# wanting to breed, but dont know how?



## Ezzie (Jan 19, 2010)

Since Buddy is the little fabio (of the bird world of course) and has the voice of an angel, Daisy has started showing signs of wanting to mate (getting close to him, tail in the air, lowered body) 
However, Buddy, has NO clue what to do (that or hes playing hard to get?)
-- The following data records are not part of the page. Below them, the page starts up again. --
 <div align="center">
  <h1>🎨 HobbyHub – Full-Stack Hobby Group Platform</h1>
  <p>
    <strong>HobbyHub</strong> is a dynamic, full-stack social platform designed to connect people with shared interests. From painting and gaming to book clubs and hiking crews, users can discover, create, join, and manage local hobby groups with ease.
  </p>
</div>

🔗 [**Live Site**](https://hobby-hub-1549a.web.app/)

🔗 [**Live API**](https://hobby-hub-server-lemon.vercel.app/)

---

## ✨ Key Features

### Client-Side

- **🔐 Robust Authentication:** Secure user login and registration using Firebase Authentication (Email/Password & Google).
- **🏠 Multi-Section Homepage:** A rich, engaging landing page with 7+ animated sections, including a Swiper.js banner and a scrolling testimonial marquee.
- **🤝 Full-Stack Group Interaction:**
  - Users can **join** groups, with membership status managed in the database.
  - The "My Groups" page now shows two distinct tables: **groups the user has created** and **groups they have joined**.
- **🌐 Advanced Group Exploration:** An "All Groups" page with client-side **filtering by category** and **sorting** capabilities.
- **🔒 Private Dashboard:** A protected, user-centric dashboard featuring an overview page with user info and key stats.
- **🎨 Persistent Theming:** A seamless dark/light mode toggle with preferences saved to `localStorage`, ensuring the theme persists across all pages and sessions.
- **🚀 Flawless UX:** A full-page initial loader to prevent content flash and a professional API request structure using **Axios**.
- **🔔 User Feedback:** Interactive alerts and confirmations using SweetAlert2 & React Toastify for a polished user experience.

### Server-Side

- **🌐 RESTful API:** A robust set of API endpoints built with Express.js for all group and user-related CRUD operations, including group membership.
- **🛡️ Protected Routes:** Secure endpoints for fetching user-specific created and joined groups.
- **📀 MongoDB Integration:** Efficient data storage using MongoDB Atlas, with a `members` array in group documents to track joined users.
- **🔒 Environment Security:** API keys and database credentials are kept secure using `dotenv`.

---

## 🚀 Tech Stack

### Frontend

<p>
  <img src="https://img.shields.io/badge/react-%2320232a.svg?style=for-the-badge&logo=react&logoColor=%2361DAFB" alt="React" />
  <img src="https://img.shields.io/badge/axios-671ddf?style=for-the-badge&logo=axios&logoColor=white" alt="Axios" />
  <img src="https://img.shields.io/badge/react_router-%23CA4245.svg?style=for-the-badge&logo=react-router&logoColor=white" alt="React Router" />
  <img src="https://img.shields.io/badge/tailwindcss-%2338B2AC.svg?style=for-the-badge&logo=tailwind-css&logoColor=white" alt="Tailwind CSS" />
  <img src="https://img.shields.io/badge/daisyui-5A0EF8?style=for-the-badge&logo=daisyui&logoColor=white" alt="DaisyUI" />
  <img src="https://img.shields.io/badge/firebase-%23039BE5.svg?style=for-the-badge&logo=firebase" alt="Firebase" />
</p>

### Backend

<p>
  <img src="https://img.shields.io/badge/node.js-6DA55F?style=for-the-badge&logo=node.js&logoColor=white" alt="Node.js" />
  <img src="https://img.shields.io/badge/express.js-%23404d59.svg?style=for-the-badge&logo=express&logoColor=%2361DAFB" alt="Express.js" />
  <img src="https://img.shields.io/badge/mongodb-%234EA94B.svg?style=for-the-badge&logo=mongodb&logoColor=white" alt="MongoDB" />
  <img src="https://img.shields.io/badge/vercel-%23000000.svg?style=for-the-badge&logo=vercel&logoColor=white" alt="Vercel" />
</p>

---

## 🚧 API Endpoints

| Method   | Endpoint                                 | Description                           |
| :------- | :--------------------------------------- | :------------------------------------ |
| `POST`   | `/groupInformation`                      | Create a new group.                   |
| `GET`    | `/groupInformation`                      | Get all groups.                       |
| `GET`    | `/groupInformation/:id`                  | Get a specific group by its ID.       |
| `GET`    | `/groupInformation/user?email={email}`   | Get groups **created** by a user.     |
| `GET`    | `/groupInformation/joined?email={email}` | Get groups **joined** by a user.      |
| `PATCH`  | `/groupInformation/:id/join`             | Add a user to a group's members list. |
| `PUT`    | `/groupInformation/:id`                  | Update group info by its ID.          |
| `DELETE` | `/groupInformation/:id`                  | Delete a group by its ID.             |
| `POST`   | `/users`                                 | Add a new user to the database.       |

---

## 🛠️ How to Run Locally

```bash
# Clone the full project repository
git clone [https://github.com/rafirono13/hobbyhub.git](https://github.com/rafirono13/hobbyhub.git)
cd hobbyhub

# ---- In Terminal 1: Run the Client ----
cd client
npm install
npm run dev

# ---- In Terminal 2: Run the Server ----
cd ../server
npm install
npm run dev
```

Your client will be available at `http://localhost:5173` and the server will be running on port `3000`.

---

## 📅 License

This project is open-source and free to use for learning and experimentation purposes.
I would like to breed someday, and i know she is far too young at the moment (shes only 4 months) and that they should idealy be over a year (so no babies anytime soon thanks)

Should i seperate them? 
Leave them to do their thing knowing Buddy is in the dark about it? 
Should i even try breeding them later in the new year? (with the chance that they both are split to or have lutino in their geans and knowing breeding like to like can cause issues)

Oh the delemia :wacko:


----------



## roxy culver (May 27, 2010)

Actually what you have is the ideal pair....if you keep Daisy that is. Breeding a pied split to lutino to a visual lutino is a GOOD thing because its not like to like. And the pied mutation will help strengthen the lutino mutation. How old is Buddy? He may be too young yet to know what to do and it takes a try or two for them to actually get it right anyways. Separating them for now would be good because Daisy is so young, but let them be where they can see and hear each other, because he may actually get the idea and try to court her eventually. My Mudflap had no idea what to do with a girl when she did that, he just copied what he saw the other boys doing and finally got it right.


----------



## Ezzie (Jan 19, 2010)

Buddy is a year old: Cinnamon Lutino
Daisy (according to the breeder) is a "Lutino pied" however im skeptical about it as she doesnt have red eyes.

Thanks for the advice  
Im going to keep them together a bit longer just to be sure, As Daisy is happier around the guys and i dont want to make her feel scared being taken away by herself.


----------



## Cheryl (Dec 27, 2008)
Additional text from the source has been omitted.